EXERCISE DETAILS =>
If a line in the data below holds the word "Model", copy it.

INFORMATION SUPPLIED =>
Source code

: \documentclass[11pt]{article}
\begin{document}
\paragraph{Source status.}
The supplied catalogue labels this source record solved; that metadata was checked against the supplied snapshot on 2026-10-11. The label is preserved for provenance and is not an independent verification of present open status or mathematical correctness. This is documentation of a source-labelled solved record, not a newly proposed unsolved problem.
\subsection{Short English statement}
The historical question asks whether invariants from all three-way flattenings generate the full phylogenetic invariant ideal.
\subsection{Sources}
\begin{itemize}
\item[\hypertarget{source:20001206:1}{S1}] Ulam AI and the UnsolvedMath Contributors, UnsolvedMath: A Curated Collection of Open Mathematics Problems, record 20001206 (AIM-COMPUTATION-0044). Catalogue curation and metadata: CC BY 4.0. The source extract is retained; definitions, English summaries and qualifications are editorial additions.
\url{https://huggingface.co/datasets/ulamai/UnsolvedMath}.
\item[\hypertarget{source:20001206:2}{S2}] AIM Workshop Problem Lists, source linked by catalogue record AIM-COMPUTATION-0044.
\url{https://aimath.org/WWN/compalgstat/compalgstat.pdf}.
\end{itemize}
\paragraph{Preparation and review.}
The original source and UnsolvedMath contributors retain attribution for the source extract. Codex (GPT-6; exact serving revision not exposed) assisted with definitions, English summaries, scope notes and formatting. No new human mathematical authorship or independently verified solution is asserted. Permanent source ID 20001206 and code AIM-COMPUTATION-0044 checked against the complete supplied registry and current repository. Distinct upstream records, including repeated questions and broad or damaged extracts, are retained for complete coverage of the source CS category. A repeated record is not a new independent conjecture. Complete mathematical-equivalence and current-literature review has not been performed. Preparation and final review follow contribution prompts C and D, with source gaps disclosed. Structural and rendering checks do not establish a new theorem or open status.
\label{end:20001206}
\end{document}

==

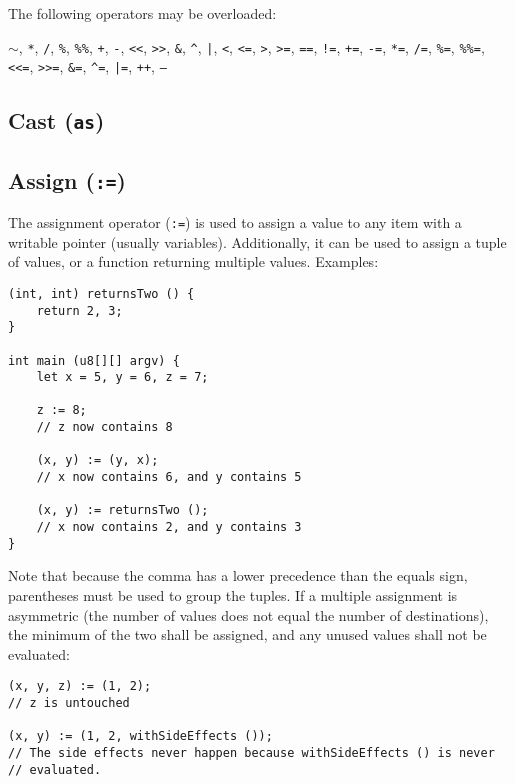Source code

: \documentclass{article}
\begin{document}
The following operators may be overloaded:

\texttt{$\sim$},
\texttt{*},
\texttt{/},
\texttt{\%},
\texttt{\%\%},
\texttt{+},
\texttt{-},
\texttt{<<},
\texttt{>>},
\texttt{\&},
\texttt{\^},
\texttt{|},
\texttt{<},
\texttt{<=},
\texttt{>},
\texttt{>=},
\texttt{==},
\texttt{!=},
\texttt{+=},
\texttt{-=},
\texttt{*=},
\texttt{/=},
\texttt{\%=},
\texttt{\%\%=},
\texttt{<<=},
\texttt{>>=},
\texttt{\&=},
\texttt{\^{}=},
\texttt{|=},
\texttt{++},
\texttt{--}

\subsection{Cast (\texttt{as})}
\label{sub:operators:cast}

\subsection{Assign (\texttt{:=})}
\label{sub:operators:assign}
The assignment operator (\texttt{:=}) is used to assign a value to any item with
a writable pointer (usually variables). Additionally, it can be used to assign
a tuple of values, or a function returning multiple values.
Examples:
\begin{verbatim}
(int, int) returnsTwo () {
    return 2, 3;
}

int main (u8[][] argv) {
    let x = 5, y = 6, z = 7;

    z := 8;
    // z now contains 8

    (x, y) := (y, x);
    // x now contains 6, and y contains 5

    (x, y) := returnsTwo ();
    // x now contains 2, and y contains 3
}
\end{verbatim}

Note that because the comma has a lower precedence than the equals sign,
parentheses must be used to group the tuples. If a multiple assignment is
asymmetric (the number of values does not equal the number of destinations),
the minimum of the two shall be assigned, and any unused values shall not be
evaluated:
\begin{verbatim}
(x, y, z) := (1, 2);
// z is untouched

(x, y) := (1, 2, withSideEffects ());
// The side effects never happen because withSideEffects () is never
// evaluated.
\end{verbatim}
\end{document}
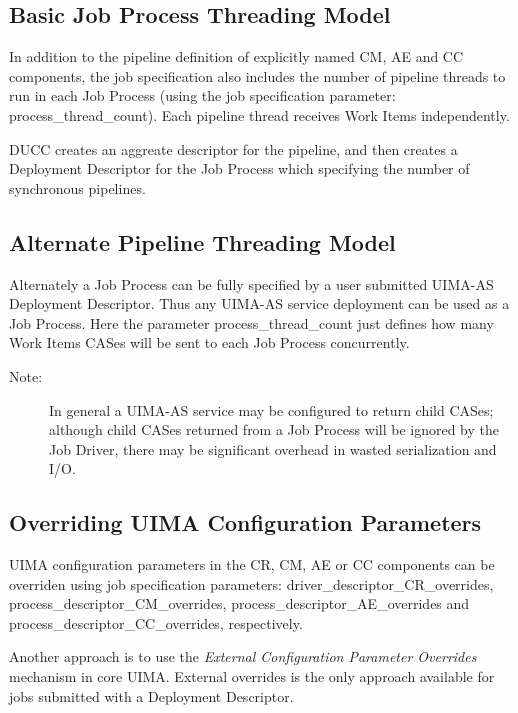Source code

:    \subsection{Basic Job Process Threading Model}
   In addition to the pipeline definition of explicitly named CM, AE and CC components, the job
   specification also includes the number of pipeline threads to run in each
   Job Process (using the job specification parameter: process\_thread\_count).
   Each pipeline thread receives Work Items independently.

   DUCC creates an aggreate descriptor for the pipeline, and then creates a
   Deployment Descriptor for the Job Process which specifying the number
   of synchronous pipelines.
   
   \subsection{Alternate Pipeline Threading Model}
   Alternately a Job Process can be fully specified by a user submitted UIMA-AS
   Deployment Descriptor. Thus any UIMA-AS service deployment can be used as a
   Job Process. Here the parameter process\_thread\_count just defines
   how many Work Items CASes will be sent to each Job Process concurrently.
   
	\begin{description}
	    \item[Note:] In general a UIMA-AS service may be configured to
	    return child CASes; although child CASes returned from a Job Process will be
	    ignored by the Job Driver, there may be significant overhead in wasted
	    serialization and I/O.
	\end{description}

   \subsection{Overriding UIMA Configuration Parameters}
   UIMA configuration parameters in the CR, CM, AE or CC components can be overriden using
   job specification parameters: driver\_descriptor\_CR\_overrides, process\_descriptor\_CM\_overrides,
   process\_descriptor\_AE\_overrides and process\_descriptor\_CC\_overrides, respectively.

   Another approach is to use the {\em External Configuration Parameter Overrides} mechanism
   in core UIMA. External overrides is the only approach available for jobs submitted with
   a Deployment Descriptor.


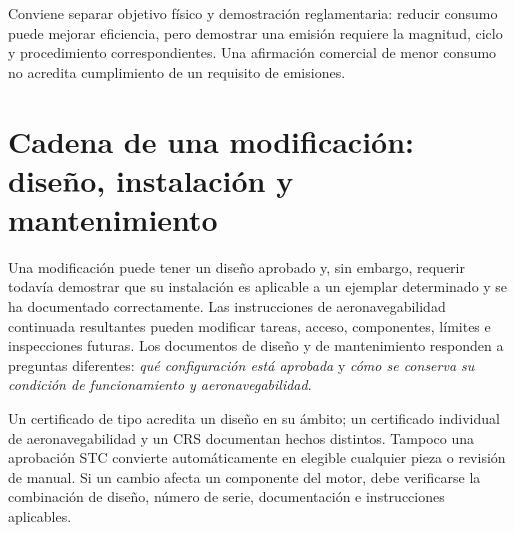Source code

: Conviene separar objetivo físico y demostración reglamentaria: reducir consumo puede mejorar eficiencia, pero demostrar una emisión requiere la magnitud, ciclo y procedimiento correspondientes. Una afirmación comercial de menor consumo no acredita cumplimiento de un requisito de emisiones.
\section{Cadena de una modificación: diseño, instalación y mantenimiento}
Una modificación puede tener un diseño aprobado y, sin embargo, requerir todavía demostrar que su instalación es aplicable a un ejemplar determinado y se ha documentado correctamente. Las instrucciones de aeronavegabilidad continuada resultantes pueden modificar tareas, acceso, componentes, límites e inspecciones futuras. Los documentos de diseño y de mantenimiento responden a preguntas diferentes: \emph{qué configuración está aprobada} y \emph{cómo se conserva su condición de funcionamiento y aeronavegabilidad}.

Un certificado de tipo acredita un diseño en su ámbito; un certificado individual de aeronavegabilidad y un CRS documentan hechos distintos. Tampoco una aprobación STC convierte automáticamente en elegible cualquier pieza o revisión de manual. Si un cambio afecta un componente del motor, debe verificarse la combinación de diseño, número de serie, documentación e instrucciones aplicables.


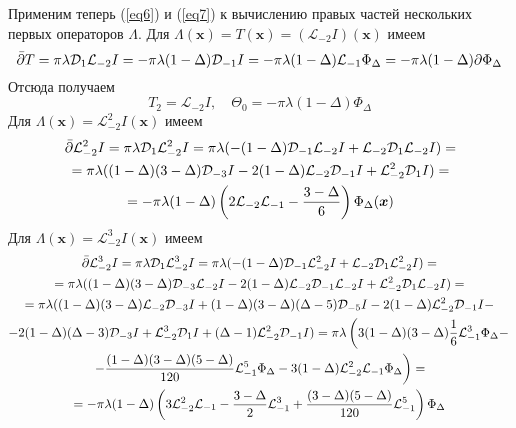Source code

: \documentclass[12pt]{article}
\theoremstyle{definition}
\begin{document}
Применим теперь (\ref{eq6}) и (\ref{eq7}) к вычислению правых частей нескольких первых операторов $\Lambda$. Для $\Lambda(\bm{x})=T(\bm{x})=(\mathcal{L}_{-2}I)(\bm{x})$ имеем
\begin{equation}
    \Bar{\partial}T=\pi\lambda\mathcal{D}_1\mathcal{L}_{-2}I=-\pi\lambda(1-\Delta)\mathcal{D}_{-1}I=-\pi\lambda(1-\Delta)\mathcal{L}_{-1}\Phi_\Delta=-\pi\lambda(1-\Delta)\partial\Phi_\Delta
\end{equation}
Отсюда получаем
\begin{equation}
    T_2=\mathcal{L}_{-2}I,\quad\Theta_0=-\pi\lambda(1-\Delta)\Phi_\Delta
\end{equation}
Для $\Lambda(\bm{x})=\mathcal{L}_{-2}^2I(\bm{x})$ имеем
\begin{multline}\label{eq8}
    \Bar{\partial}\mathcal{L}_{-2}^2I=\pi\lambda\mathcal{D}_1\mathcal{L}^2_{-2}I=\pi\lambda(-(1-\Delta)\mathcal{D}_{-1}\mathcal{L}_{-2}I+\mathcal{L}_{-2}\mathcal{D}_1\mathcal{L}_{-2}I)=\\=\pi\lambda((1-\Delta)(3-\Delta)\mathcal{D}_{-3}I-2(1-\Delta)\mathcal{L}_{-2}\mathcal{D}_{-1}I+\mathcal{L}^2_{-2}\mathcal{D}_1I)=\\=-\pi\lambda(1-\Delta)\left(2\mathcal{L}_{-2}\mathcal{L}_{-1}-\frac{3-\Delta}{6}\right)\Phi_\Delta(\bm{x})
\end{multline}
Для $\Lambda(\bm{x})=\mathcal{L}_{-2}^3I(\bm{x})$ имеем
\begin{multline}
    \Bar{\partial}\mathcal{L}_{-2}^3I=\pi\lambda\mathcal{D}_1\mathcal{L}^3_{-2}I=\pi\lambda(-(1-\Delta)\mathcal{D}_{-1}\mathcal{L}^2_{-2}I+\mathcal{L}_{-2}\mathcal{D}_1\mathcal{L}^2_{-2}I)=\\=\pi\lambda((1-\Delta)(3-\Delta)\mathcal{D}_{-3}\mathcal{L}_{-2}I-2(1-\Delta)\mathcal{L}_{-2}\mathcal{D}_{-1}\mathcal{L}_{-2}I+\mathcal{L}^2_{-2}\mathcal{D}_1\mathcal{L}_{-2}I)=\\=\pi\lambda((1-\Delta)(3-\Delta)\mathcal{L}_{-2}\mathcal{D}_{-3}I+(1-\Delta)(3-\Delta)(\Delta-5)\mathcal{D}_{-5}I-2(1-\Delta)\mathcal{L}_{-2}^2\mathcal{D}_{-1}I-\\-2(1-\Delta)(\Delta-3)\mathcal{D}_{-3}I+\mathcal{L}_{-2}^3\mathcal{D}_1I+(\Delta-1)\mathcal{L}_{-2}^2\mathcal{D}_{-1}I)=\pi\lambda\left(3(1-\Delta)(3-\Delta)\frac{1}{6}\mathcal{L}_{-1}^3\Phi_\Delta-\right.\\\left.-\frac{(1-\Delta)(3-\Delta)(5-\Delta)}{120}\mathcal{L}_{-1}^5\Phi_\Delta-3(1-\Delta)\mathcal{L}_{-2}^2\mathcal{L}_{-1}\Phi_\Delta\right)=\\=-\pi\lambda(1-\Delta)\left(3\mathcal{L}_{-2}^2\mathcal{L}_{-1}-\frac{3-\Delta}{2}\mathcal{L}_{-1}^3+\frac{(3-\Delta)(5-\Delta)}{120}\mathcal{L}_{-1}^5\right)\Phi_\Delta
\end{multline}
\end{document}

SOLUTION FOR THIS TASK =>
:    \subsection{Basic Job Process Threading Model}
   \subsection{Alternate Pipeline Threading Model}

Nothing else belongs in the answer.